Fresh doubt on Olympics 

 

In Japan, Prime Minister Yoshihide Suga pledged on Monday to tackle surging cases as polls showed plunging support for his government.

The latest wave in Japan and abroad has also cast doubt on whether the pandemic-postponed Tokyo 2020 Olympics can go ahead, but Suga repeated he was still committed to holding the Games as “proof of mankind’s victory over the virus”.

In the US, the world’s worst-hit country, top scientist Anthony Fauci said President-elect Joe Biden’s goal of seeing 100 million vaccine doses injected within his first 100 days in office is “absolutely” achievable.

Biden has unveiled a $1.9 trillion stimulus plan to revive the economy of the US, where the new coronavirus has claimed over 397,000 lives.

 

Tennis stars quarantined 

 

Countries across the globe are still relying on lockdowns, curfews and social distancing until vaccination is widespread.
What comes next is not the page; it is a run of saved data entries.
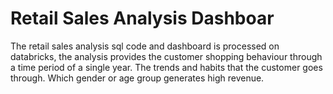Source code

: # Retail Sales Analysis Dashboar
The retail sales analysis sql code and dashboard is processed on databricks, the analysis provides the customer shopping behaviour through a time period of a single year. The trends and habits that the customer goes through. Which gender or age group generates high revenue.
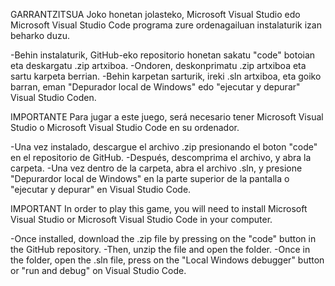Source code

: GARRANTZITSUA Joko honetan jolasteko, Microsoft Visual Studio edo Microsoft Visual Studio Code programa zure ordenagailuan instalaturik izan beharko duzu.

-Behin instalaturik, GitHub-eko repositorio honetan sakatu "code" botoian eta deskargatu .zip artxiboa. -Ondoren, deskonprimatu .zip artxiboa eta sartu karpeta berrian. -Behin karpetan sarturik, ireki .sln artxiboa, eta goiko barran, eman "Depurador local de Windows" edo "ejecutar y depurar" Visual Studio Coden.

IMPORTANTE Para jugar a este juego, será necesario tener Microsoft Visual Studio o Microsoft Visual Studio Code en su ordenador.

-Una vez instalado, descargue el archivo .zip presionando el boton "code" en el repositorio de GitHub. -Después, descomprima el archivo, y abra la carpeta. -Una vez dentro de la carpeta, abra el archivo .sln, y presione "Depurardor local de Windows" en la parte superior de la pantalla o "ejecutar y depurar" en Visual Studio Code.

IMPORTANT In order to play this game, you will need to install Microsoft Visual Studio or Microsoft Visual Studio Code in your computer.

-Once installed, download the .zip file by pressing on the "code" button in the GitHub repository. -Then, unzip the file and open the folder. -Once in the folder, open the .sln file, press on the "Local Windows debugger" button or "run and debug" on Visual Studio Code.
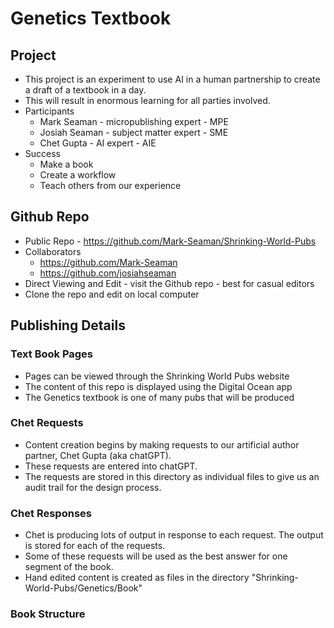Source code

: # Genetics Textbook 

## Project



* This project is an experiment to use AI in a human partnership to create
a draft of a textbook in a day.
* This will result in enormous learning for all parties involved.
* Participants
    * Mark Seaman - micropublishing expert - MPE
    * Josiah Seaman - subject matter expert - SME
    * Chet Gupta - AI expert - AIE
* Success
    * Make a book
    * Create a workflow
    * Teach others from our experience

## Github Repo

* Public Repo - https://github.com/Mark-Seaman/Shrinking-World-Pubs
* Collaborators
    * https://github.com/Mark-Seaman
    * https://github.com/josiahseaman
* Direct Viewing and Edit - visit the Github repo - best for casual editors
* Clone the repo and edit on local computer

## Publishing Details

### Text Book Pages
* Pages can be viewed through the Shrinking World Pubs website
* The content of this repo is displayed using the Digital Ocean app 
* The Genetics textbook is one of many pubs that will be produced

### Chet Requests

* Content creation begins by making requests to our artificial author
partner, Chet Gupta (aka chatGPT).
* These requests are entered into chatGPT.
* The requests are stored in this directory as individual files to
give us an audit trail for the design process.

### Chet Responses

* Chet is producing lots of output in response to each request. The
output is stored for each of the requests.
* Some of these requests will be used as the best answer for one segment
of the book.
* Hand edited content is created as files in the directory 
"Shrinking-World-Pubs/Genetics/Book"

### Book Structure

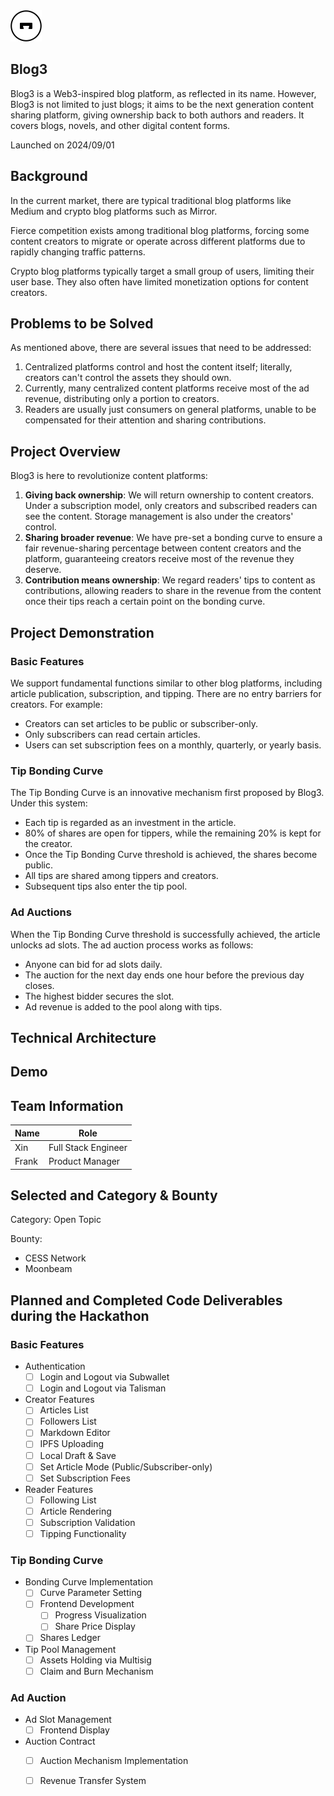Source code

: 
<img src="./White.png" width="50px">

## Blog3

Blog3 is a Web3-inspired blog platform, as reflected in its name. However, Blog3 is not limited to just blogs; it aims to be the next generation content sharing platform, giving ownership back to both authors and readers. It covers blogs, novels, and other digital content forms.

Launched on 2024/09/01

## Background

In the current market, there are typical traditional blog platforms like Medium and crypto blog platforms such as Mirror.

Fierce competition exists among traditional blog platforms, forcing some content creators to migrate or operate across different platforms due to rapidly changing traffic patterns.

Crypto blog platforms typically target a small group of users, limiting their user base. They also often have limited monetization options for content creators.

## Problems to be Solved

As mentioned above, there are several issues that need to be addressed:

1. Centralized platforms control and host the content itself; literally, creators can't control the assets they should own.
2. Currently, many centralized content platforms receive most of the ad revenue, distributing only a portion to creators.
3. Readers are usually just consumers on general platforms, unable to be compensated for their attention and sharing contributions.

## Project Overview

Blog3 is here to revolutionize content platforms:

1. **Giving back ownership**: We will return ownership to content creators. Under a subscription model, only creators and subscribed readers can see the content. Storage management is also under the creators' control.
2. **Sharing broader revenue**: We have pre-set a bonding curve to ensure a fair revenue-sharing percentage between content creators and the platform, guaranteeing creators receive most of the revenue they deserve.
3. **Contribution means ownership**: We regard readers' tips to content as contributions, allowing readers to share in the revenue from the content once their tips reach a certain point on the bonding curve.


## Project Demonstration

### Basic Features

We support fundamental functions similar to other blog platforms, including article publication, subscription, and tipping. There are no entry barriers for creators. For example:

- Creators can set articles to be public or subscriber-only.
- Only subscribers can read certain articles.
- Users can set subscription fees on a monthly, quarterly, or yearly basis.

### Tip Bonding Curve

The Tip Bonding Curve is an innovative mechanism first proposed by Blog3. Under this system:

- Each tip is regarded as an investment in the article.
- 80% of shares are open for tippers, while the remaining 20% is kept for the creator.
- Once the Tip Bonding Curve threshold is achieved, the shares become public.
- All tips are shared among tippers and creators.
- Subsequent tips also enter the tip pool.

### Ad Auctions

When the Tip Bonding Curve threshold is successfully achieved, the article unlocks ad slots. The ad auction process works as follows:

- Anyone can bid for ad slots daily.
- The auction for the next day ends one hour before the previous day closes.
- The highest bidder secures the slot.
- Ad revenue is added to the pool along with tips.


## Technical Architecture


## Demo


## Team Information

| Name         | Role         | 
| ----------- | ----------- |
| Xin       | Full Stack Engineer |
| Frank         | Product Manager | 


## Selected and Category & Bounty

Category: Open Topic

Bounty: 
- CESS Network
- Moonbeam


## Planned and Completed Code Deliverables during the Hackathon

### Basic Features
- Authentication
  - [ ] Login and Logout via Subwallet
  - [ ] Login and Logout via Talisman

- Creator Features
  - [ ] Articles List
  - [ ] Followers List
  - [ ] Markdown Editor
  - [ ] IPFS Uploading
  - [ ] Local Draft & Save
  - [ ] Set Article Mode (Public/Subscriber-only)
  - [ ] Set Subscription Fees

- Reader Features
  - [ ] Following List
  - [ ] Article Rendering
  - [ ] Subscription Validation
  - [ ] Tipping Functionality

### Tip Bonding Curve

- Bonding Curve Implementation
  - [ ] Curve Parameter Setting
  - [ ] Frontend Development
    - [ ] Progress Visualization
    - [ ] Share Price Display
  - [ ] Shares Ledger

- Tip Pool Management
  - [ ] Assets Holding via Multisig
  - [ ] Claim and Burn Mechanism

### Ad Auction

- Ad Slot Management
  - [ ] Frontend Display

- Auction Contract
  - [ ] Auction Mechanism Implementation
  - [ ] Revenue Transfer System


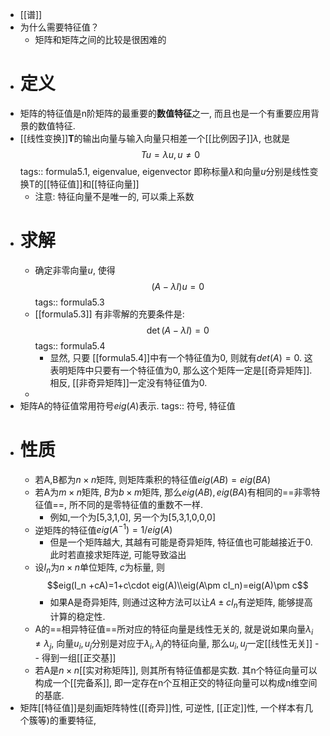- [[谱]]
- 为什么需要特征值？
	- 矩阵和矩阵之间的比较是很困难的
- # 定义
- 矩阵的特征值是n阶矩阵的最重要的**数值特征**之一, 而且也是一个有重要应用背景的数值特征.
- [[线性变换]]**T**的输出向量与输入向量只相差一个[[比例因子]]$\lambda$, 也就是
  $$Tu=\lambda u,u\neq 0$$
  tags:: formula5.1, eigenvalue, eigenvector
  即称标量$\lambda$和向量$u$分别是线性变换T的[[特征值]]和[[特征向量]]
	- 注意: 特征向量不是唯一的, 可以乘上系数
- # 求解
	- 确定非零向量$u$, 使得
	  $$(A-\lambda I)u=0$$
	  tags:: formula5.3
	- [[formula5.3]] 有非零解的充要条件是:
	  $$\det(A-\lambda I)=0$$
	  tags:: formula5.4
		- 显然, 只要 [[formula5.4]]中有一个特征值为0, 则就有$det(A)=0$. 这表明矩阵中只要有一个特征值为0, 那么这个矩阵一定是[[奇异矩阵]]. 相反, [[非奇异矩阵]]一定没有特征值为0.
	-
- 矩阵A的特征值常用符号$eig(A)$表示.
  tags:: 符号, 特征值
- # 性质
	- 若A,B都为$n\times n$矩阵, 则矩阵乘积的特征值$eig(AB)=eig(BA)$
	- 若A为$m\times n$矩阵, $B$为$b\times m$矩阵, 那么$eig(AB), eig(BA)$有相同的==非零特征值==, 所不同的是零特征值的重数不一样.
		- 例如,一个为[5,3,1,0], 另一个为[5,3,1,0,0,0]
	- 逆矩阵的特征值$eig(A^{-1})=1/eig(A)$
		- 但是一个矩阵越大, 其越有可能是奇异矩阵, 特征值也可能越接近于0. 此时若直接求矩阵逆, 可能导致溢出
	- 设$I_n$为$n \times n$单位矩阵, $c$为标量, 则
	  $$eig(I_n +cA)=1+c\cdot eig(A)\\eig(A\pm cI_n)=eig(A)\pm c$$
		- 如果A是奇异矩阵, 则通过这种方法可以让$A\pm c I_n$有逆矩阵, 能够提高计算的稳定性.
	- A的==相异特征值==所对应的特征向量是线性无关的, 就是说如果向量$\lambda_i\neq \lambda_j$, 向量$u_i,u_j$分别是对应于$\lambda_i, \lambda_j$的特征向量, 那么$u_i,u_j$一定[[线性无关]] -- 得到一组[[正交基]]
	- 若A是$n\times n$[[实对称矩阵]], 则其所有特征值都是实数. 其n个特征向量可以构成一个[[完备系]], 即一定存在n个互相正交的特征向量可以构成n维空间的基底.
- 矩阵[[特征值]]是刻画矩阵特性([[奇异]]性, 可逆性, [[正定]]性, 一个样本有几个簇等)的重要特征,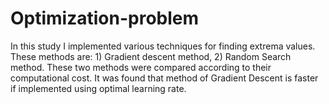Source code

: # Optimization-problem
In this study I implemented various techniques for finding extrema values. These methods are: 1) Gradient descent method, 2) Random Search method. These two methods were compared according to their computational cost. It was found that method of Gradient Descent is faster if implemented using optimal learning rate.
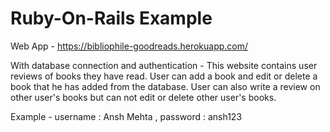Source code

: # Ruby-On-Rails Example

Web App - https://bibliophile-goodreads.herokuapp.com/

With database connection and authentication - This website contains user reviews of books they have read. User can add a book and edit or delete a book that he has added from the database. User can also write a review on other user's books but can not edit or delete other user's books.

Example - username : Ansh Mehta , password : ansh123




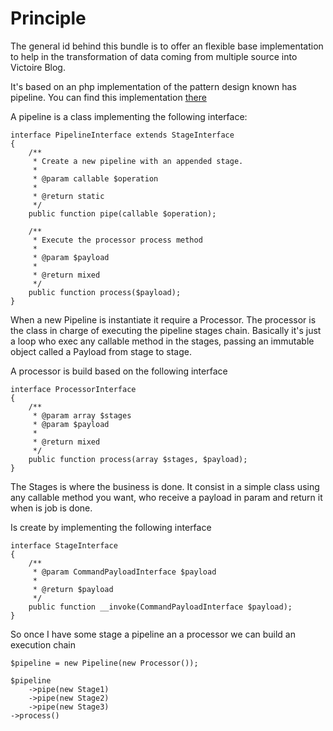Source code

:# Principle

The general id behind this bundle is to offer an flexible 
base implementation to help in the transformation of data coming
from multiple source into Victoire Blog.

It's based on an php implementation of the pattern design known has 
pipeline. You can find this implementation [there](https://github.com/thephpleague/pipeline)
 
A pipeline is a class implementing the following interface:

    interface PipelineInterface extends StageInterface
    {
        /**
         * Create a new pipeline with an appended stage.
         *
         * @param callable $operation
         *
         * @return static
         */
        public function pipe(callable $operation);
    
        /**
         * Execute the processor process method
         *
         * @param $payload
         *
         * @return mixed
         */
        public function process($payload);
    }
    
When a new Pipeline is instantiate it require a Processor. The processor is 
the class in charge of executing the pipeline stages chain. Basically it's just 
a loop who exec any callable method in the stages, passing an immutable object 
called a Payload from stage to stage.

A processor is build based on the following interface

    interface ProcessorInterface
    {
        /**
         * @param array $stages
         * @param $payload
         *
         * @return mixed
         */
        public function process(array $stages, $payload);
    }
    
The Stages is where the business is done. It consist in a simple class using any
callable method you want, who receive a payload in param and return it when is job is done.

Is create by implementing the following interface

    interface StageInterface
    {
        /**
         * @param CommandPayloadInterface $payload
         *
         * @return $payload
         */
        public function __invoke(CommandPayloadInterface $payload);
    }
    
So once I have some stage a pipeline an a processor we can build an execution chain

    $pipeline = new Pipeline(new Processor());
    
    $pipeline
        ->pipe(new Stage1)
        ->pipe(new Stage2)
        ->pipe(new Stage3)
    ->process()
    
    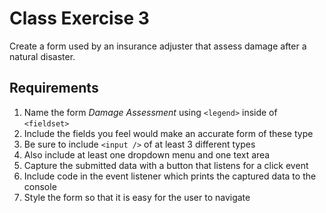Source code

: # Class Exercise 3
Create a form used by an insurance adjuster that assess damage after a natural disaster.

## Requirements
1. Name the form _Damage Assessment_ using `<legend>` inside of `<fieldset>`
2. Include the fields you feel would make an accurate form of these type
3. Be sure to include `<input />` of at least 3 different types
4. Also include at least one dropdown menu and one text area
5. Capture the submitted data with a button that listens for a click event
6. Include code in the event listener which prints the captured data to the console
7. Style the form so that it is easy for the user to navigate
Slovakia began a new round of mass testing and Malawi said it would impose its first restrictions, including an overnight curfew, a cap on gatherings and mandatory face masks in public.

Nearly 3 million people in China’s north-eastern Jilin province were put under lockdown on Monday after a surge in cases linked to a travelling salesman.

And 72 top tennis players are quarantining in hotel rooms after positive tests on flights bringing them to the Australian Open in Melbourne, delaying the tournament for three weeks.